### Work required
Among the lines of the data, copy those that hold "This".

### Recorded information
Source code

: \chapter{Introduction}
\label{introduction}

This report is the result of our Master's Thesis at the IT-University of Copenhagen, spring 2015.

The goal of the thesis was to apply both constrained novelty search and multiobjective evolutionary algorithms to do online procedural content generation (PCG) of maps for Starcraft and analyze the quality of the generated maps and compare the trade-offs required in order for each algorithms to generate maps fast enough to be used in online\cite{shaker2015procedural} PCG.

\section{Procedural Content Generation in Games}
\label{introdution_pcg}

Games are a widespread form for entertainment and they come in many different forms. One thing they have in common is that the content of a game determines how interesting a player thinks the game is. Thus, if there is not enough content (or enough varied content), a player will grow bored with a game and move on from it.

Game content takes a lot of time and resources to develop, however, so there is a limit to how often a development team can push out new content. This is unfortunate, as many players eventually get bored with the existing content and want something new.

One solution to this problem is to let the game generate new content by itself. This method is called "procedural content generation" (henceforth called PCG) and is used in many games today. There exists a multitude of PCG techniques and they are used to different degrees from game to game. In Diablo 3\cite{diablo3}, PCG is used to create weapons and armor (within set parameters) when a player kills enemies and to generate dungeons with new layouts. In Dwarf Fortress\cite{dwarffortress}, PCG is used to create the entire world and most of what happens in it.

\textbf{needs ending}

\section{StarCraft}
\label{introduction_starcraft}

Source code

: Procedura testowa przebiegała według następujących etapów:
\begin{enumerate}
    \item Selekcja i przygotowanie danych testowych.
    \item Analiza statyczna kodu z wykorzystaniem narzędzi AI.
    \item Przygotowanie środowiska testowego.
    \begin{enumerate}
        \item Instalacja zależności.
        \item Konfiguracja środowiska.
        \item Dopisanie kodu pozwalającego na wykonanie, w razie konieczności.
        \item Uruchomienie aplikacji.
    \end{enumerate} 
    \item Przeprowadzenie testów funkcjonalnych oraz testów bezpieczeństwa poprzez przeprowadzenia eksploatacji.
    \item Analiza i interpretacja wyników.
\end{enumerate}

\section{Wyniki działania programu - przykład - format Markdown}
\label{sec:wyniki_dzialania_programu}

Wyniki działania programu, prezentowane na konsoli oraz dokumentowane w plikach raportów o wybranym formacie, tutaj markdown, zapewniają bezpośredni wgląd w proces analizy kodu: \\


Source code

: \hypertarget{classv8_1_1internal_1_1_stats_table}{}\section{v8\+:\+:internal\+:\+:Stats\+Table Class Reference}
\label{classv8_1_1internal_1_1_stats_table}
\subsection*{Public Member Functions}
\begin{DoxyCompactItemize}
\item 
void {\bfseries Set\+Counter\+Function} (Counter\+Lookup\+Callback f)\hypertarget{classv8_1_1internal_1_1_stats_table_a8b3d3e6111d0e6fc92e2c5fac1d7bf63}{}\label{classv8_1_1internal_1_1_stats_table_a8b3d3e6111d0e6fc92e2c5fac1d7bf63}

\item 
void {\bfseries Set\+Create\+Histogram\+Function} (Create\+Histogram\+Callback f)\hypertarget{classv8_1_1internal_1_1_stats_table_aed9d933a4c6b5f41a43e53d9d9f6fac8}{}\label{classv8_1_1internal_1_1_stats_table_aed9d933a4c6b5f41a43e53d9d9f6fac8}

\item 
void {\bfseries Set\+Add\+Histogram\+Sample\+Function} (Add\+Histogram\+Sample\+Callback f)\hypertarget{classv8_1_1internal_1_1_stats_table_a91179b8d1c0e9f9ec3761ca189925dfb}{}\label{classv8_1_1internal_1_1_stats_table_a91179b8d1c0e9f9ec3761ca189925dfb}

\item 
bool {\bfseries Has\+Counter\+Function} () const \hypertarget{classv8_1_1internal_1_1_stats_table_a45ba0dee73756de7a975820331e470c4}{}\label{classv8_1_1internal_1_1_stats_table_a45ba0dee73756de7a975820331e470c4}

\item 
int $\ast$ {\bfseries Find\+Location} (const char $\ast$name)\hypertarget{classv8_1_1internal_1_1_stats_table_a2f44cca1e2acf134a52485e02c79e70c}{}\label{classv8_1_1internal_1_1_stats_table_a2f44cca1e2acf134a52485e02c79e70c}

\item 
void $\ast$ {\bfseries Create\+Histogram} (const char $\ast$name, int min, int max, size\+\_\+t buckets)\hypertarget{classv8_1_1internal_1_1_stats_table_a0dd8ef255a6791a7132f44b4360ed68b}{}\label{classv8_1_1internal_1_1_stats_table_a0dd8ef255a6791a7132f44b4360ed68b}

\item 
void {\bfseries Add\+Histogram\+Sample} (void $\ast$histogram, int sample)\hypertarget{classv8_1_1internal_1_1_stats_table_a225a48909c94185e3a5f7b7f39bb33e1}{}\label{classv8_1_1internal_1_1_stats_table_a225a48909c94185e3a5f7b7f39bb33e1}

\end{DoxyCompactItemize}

### Your response
This report is the result of our Master's Thesis at the IT-University of Copenhagen, spring 2015.
Game content takes a lot of time and resources to develop, however, so there is a limit to how often a development team can push out new content. This is unfortunate, as many players eventually get bored with the existing content and want something new.
One solution to this problem is to let the game generate new content by itself. This method is called "procedural content generation" (henceforth called PCG) and is used in many games today. There exists a multitude of PCG techniques and they are used to different degrees from game to game. In Diablo 3\cite{diablo3}, PCG is used to create weapons and armor (within set parameters) when a player kills enemies and to generate dungeons with new layouts. In Dwarf Fortress\cite{dwarffortress}, PCG is used to create the entire world and most of what happens in it.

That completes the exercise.